WHAT IS EXPECTED — Write out, word for word, every line from the one containing "Press. [Ch.\ 4, 5, 7, 8]" through the final line of the records.

SUPPLIED RECORDS —
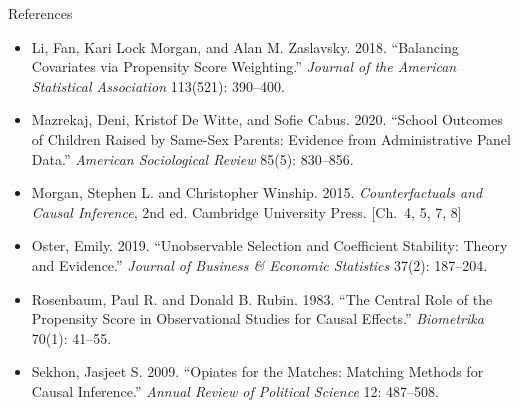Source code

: \documentclass[aspectratio=169,11pt,xcolor=dvipsnames]{beamer}
\begin{document}
\begin{frame}[allowframebreaks,t]{References}
\begin{itemize}
Robustness.'' \textit{Statistical Science} 22(4): 523--539.
\item Li, Fan, Kari Lock Morgan, and Alan M. Zaslavsky. 2018. ``Balancing
Covariates via Propensity Score Weighting.'' \textit{Journal of the American
Statistical Association} 113(521): 390--400.
\item Mazrekaj, Deni, Kristof De Witte, and Sofie Cabus. 2020. ``School Outcomes
of Children Raised by Same-Sex Parents: Evidence from Administrative Panel
Data.'' \textit{American Sociological Review} 85(5): 830--856.
\item Morgan, Stephen L. and Christopher Winship. 2015.
\textit{Counterfactuals and Causal Inference}, 2nd ed. Cambridge University
Press. [Ch.\ 4, 5, 7, 8]
\item Oster, Emily. 2019. ``Unobservable Selection and Coefficient Stability:
Theory and Evidence.'' \textit{Journal of Business \& Economic Statistics}
37(2): 187--204.
\item Rosenbaum, Paul R. and Donald B. Rubin. 1983. ``The Central Role of the
Propensity Score in Observational Studies for Causal Effects.''
\textit{Biometrika} 70(1): 41--55.
\item Sekhon, Jasjeet S. 2009. ``Opiates for the Matches: Matching Methods for
Causal Inference.'' \textit{Annual Review of Political Science} 12: 487--508.
\end{itemize}
\end{frame}
\end{document}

RESULT —
Press. [Ch.\ 4, 5, 7, 8]
\item Oster, Emily. 2019. ``Unobservable Selection and Coefficient Stability:
Theory and Evidence.'' \textit{Journal of Business \& Economic Statistics}
37(2): 187--204.
\item Rosenbaum, Paul R. and Donald B. Rubin. 1983. ``The Central Role of the
Propensity Score in Observational Studies for Causal Effects.''
\textit{Biometrika} 70(1): 41--55.
\item Sekhon, Jasjeet S. 2009. ``Opiates for the Matches: Matching Methods for
Causal Inference.'' \textit{Annual Review of Political Science} 12: 487--508.
\end{itemize}
\end{frame}
\end{document}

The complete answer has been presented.